+++ Materials provided

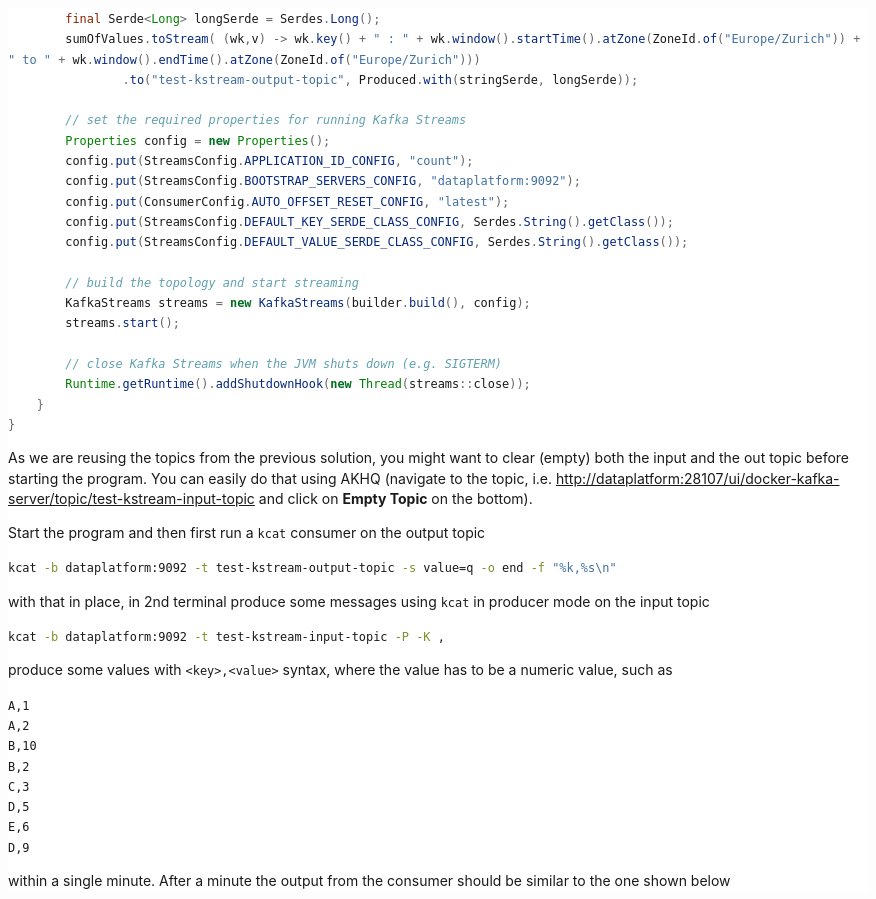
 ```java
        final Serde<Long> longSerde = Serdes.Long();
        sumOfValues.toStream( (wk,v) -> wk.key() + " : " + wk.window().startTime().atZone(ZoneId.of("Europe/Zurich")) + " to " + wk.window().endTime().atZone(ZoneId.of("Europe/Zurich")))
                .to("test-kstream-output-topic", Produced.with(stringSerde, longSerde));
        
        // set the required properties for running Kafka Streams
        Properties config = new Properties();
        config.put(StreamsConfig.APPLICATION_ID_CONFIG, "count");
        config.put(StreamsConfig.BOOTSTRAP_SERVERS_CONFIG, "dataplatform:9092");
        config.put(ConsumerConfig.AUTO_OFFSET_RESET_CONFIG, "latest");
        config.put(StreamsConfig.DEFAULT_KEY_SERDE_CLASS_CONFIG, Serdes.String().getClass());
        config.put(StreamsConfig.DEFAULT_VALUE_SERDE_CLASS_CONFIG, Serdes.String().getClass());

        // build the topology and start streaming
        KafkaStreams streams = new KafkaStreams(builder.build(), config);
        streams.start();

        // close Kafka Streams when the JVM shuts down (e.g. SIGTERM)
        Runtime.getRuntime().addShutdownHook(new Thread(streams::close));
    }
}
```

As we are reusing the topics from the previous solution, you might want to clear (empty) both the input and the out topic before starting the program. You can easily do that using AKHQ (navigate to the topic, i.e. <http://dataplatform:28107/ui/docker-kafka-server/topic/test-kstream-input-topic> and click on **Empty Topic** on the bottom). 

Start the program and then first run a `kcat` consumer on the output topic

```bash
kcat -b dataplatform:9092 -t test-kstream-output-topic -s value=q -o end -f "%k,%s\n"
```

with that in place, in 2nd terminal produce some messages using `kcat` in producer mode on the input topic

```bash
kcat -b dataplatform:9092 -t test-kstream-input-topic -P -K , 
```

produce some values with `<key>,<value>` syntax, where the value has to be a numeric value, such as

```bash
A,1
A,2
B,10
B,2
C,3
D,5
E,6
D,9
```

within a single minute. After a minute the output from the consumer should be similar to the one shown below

++++++

## [Your assignment]
The answer must be an exact copy of the entries, with the pictures omitted.

## [Result of this task]
 ```java
        final Serde<Long> longSerde = Serdes.Long();
        sumOfValues.toStream( (wk,v) -> wk.key() + " : " + wk.window().startTime().atZone(ZoneId.of("Europe/Zurich")) + " to " + wk.window().endTime().atZone(ZoneId.of("Europe/Zurich")))
                .to("test-kstream-output-topic", Produced.with(stringSerde, longSerde));
        
        // set the required properties for running Kafka Streams
        Properties config = new Properties();
        config.put(StreamsConfig.APPLICATION_ID_CONFIG, "count");
        config.put(StreamsConfig.BOOTSTRAP_SERVERS_CONFIG, "dataplatform:9092");
        config.put(ConsumerConfig.AUTO_OFFSET_RESET_CONFIG, "latest");
        config.put(StreamsConfig.DEFAULT_KEY_SERDE_CLASS_CONFIG, Serdes.String().getClass());
        config.put(StreamsConfig.DEFAULT_VALUE_SERDE_CLASS_CONFIG, Serdes.String().getClass());

        // build the topology and start streaming
        KafkaStreams streams = new KafkaStreams(builder.build(), config);
        streams.start();

        // close Kafka Streams when the JVM shuts down (e.g. SIGTERM)
        Runtime.getRuntime().addShutdownHook(new Thread(streams::close));
    }
}
```

As we are reusing the topics from the previous solution, you might want to clear (empty) both the input and the out topic before starting the program. You can easily do that using AKHQ (navigate to the topic, i.e. <http://dataplatform:28107/ui/docker-kafka-server/topic/test-kstream-input-topic> and click on **Empty Topic** on the bottom). 

Start the program and then first run a `kcat` consumer on the output topic

```bash
kcat -b dataplatform:9092 -t test-kstream-output-topic -s value=q -o end -f "%k,%s\n"
```

with that in place, in 2nd terminal produce some messages using `kcat` in producer mode on the input topic

```bash
kcat -b dataplatform:9092 -t test-kstream-input-topic -P -K , 
```

produce some values with `<key>,<value>` syntax, where the value has to be a numeric value, such as

```bash
A,1
A,2
B,10
B,2
C,3
D,5
E,6
D,9
```

within a single minute. After a minute the output from the consumer should be similar to the one shown below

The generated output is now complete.